Friday August 25, 2000

DARRIN FARRANT, LAW REPORTER

Conmen, corporate fraud, vengeful neighbors, even violent cricketers - work is rarely dull when you're a judge and you happen to work in the south of France.

But practising the judicial arts in the playground of the rich and infamous is not by trial and error for Dominique Haumant-Daumas. She went to judges' school to learn them - a method she believes Australia should follow.

Female judges are no longer a novelty in Australia, but they are still in the minority. In France, most judges are women .

It's a situation that Judge Haumant-Daumas, visiting Australia on a lecture tour, said yesterday could be traced to the French method of selecting judges.

Unlike in Australia, where judges are chosen by governments then learn on the job by trial and error, French judges must pass a two-year training course.

``This is like the public service. I think it's a very good system for women. More women are passing the course than men," she said.

After graduating in 1982, Judge Haumant-Daumas started work as an investigative judge. The students at judges' school call them ``baby judges", or Little Blacks, in honor of the color of the robes they wear.

Now she is vice-president of the Tribunal de Grande Instance de Grasse, a court of similar status to Victoria's County Court. Her most famous case involved English cricketer Geoffrey Boycott. She found him guilty of assaulting his lover.

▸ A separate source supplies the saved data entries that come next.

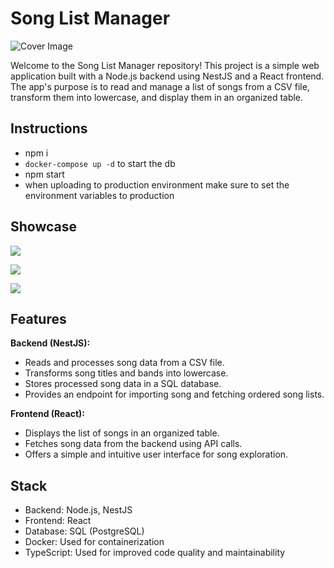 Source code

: # Song List Manager

<img src="https://res.cloudinary.com/dp2xkwxbk/image/upload/v1692280701/music_r3fvuy.jpg" alt="Cover Image"  />

Welcome to the Song List Manager repository! This project is a simple web application built with a Node.js backend using NestJS and a React frontend. The app's purpose is to read and manage a list of songs from a CSV file, transform them into lowercase, and display them in an organized table.

## Instructions

- npm i
- `docker-compose up -d` to start the db
- npm start
- when uploading to production environment make sure to set the environment variables to production

## Showcase

![](https://res.cloudinary.com/dp2xkwxbk/image/upload/v1692382959/1_t57dzv.png)

![](https://res.cloudinary.com/dp2xkwxbk/image/upload/v1692383681/2_xxrgem.png)

![](https://res.cloudinary.com/dp2xkwxbk/image/upload/v1692383680/3_nckp2g.png)

## Features

**Backend (NestJS):**

- Reads and processes song data from a CSV file.
- Transforms song titles and bands into lowercase.
- Stores processed song data in a SQL database.
- Provides an endpoint for importing song and fetching ordered song lists.

**Frontend (React):**

- Displays the list of songs in an organized table.
- Fetches song data from the backend using API calls.
- Offers a simple and intuitive user interface for song exploration.

## Stack

- Backend: Node.js, NestJS
- Frontend: React
- Database: SQL (PostgreSQL)
- Docker: Used for containerization
- TypeScript: Used for improved code quality and maintainability
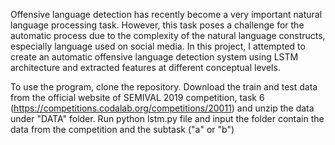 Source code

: Offensive language detection has recently become a very important natural language processing task. However, this task poses a challenge for the automatic process due to the complexity of the natural language constructs, especially language used on social media. In this project, I attempted to create an automatic offensive language detection system using LSTM architecture and extracted features at different conceptual levels.

To use the program, clone the repository. Download the train and test data from the official website of SEMIVAL 2019 competition, task 6 (https://competitions.codalab.org/competitions/20011) and unzip the data under "DATA" folder.
Run python lstm.py file and input the folder contain the data from the competition and the subtask ("a" or "b")
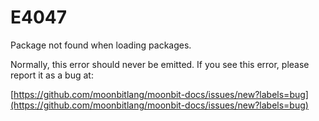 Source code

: # E4047

Package not found when loading packages.

Normally, this error should never be emitted. If you see this error, please
report it as a bug at:

[https://github.com/moonbitlang/moonbit-docs/issues/new?labels=bug](https://github.com/moonbitlang/moonbit-docs/issues/new?labels=bug)
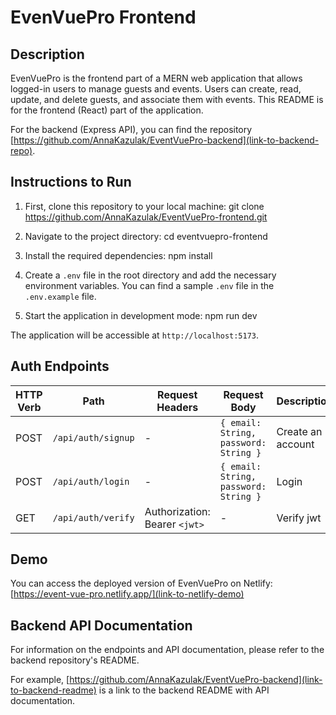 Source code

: 
# EvenVuePro Frontend

## Description
EvenVuePro is the frontend part of a MERN web application that allows logged-in users to manage guests and events. Users can create, read, update, and delete guests, and associate them with events. This README is for the frontend (React) part of the application.

For the backend (Express API), you can find the repository [https://github.com/AnnaKazulak/EventVuePro-backend](link-to-backend-repo).

## Instructions to Run

1. First, clone this repository to your local machine:
git clone https://github.com/AnnaKazulak/EventVuePro-frontend.git

2. Navigate to the project directory:
cd eventvuepro-frontend

3. Install the required dependencies:
npm install


4. Create a `.env` file in the root directory and add the necessary environment variables. You can find a sample `.env` file in the `.env.example` file.

5. Start the application in development mode:
npm run dev


The application will be accessible at `http://localhost:5173`.

## Auth Endpoints

| HTTP Verb | Path               | Request Headers             | Request Body                            | Description                 |
|-----------|--------------------|-----------------------------|----------------------------------------|-----------------------------|
| POST      | `/api/auth/signup` | -                           | `{ email: String, password: String }` | Create an account           |
| POST      | `/api/auth/login`  | -                           | `{ email: String, password: String }` | Login                       |
| GET       | `/api/auth/verify` | Authorization: Bearer `<jwt>` | -                                    | Verify jwt                   |



## Demo
You can access the deployed version of EvenVuePro on Netlify:
[https://event-vue-pro.netlify.app/](link-to-netlify-demo)

## Backend API Documentation
For information on the endpoints and API documentation, please refer to the backend repository's README.

For example, [https://github.com/AnnaKazulak/EventVuePro-backend](link-to-backend-readme) is a link to the backend README with API documentation.


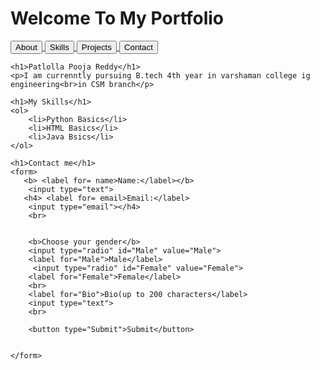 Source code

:<!DOCTYPE html>
<html lang="en">
<head>
    <meta charset="UTF-8">
    <meta name="viewport" content="width=device-width, initial-scale=1.0">
    <title>Document</title>
</head>
<body>
    <h1>Welcome To My Portfolio</h1>
    <a href=""><button>
        About
    </button>
</a>
  <a href=""><button>
        Skills
    </button>
</a>
  <a href=""><button>
        Projects
    </button>
</a>
  <a href=""><button>
        Contact
    </button>
</a>

    <h1>Patlolla Pooja Reddy</h1>
    <p>I am currenntly pursuing B.tech 4th year in varshaman college ig engineering<br>in CSM branch</p>

    <h1>My Skills</h1>
    <ol>
        <li>Python Basics</li>
        <li>HTML Basics</li>
        <li>Java Bsics</li>
    </ol>

    <h1>Contact me</h1>
    <form>
       <b> <label for= name>Name:</label></b>
        <input type="text">
       <h4> <label for= email>Email:</label>
        <input type="email"></h4>
        <br>


        <b>Choose your gender</b>
        <input type="radio" id="Male" value="Male">
        <label for="Male">Male</label>
         <input type="radio" id="Female" value="Female">
        <label for="Female">Female</label>
        <br>
        <label for="Bio">Bio(up to 200 characters</label>
        <input type="text">
        <br>

        <button type="Submit">Submit</button>


    </form>

</body>
</html>
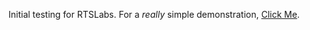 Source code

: Initial testing for RTSLabs. For a *really* simple demonstration, <a href="https://twindesignstudios.com/rtslabs/rtslabs.php">Click Me</a>.
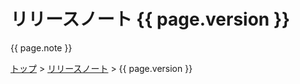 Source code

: # リリースノート {{ page.version }}

{{ page.note }}


[トップ](/) > [リリースノート](/pages/releases/releases) > {{ page.version }}
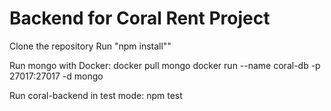 # Backend for Coral Rent Project

Clone the repository
Run "npm install""

Run mongo with Docker:
docker pull mongo
docker run --name coral-db -p 27017:27017 -d mongo

Run coral-backend in test mode: npm test

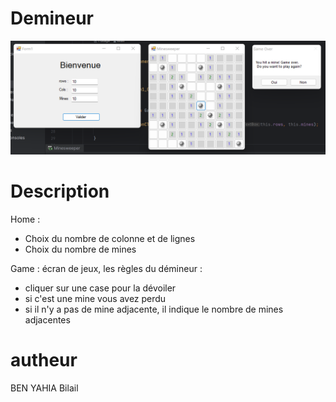 # Demineur

![screen.png](screen.png)
# Description 
Home : 
- Choix du nombre de colonne et de lignes
- Choix du nombre de mines

Game : 
écran de jeux, les règles du démineur : 
- cliquer sur une case pour la dévoiler
- si c'est une mine vous avez perdu
- si il n'y a pas de mine adjacente, il indique le nombre de mines adjacentes
# autheur
BEN YAHIA Bilail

The next step is an appeal court appointment - becoming a Big Red, as Judge Haumant-Daumas puts it.

But Francedid not have a perfect record on female judges, she said. While women dominated the lower echelons, the top judicial spots remained almost exclusively a male preserve.

``Human rights in the French Revolution meant men's rights, not women's rights," she said. ``It's true we had Napoleon - he was a great man, a genius in many ways, but the criminal code he made was a monument to machismo ... I think because his wife Josephine (had an affair) with another man, he wanted to keep women at home and under the man."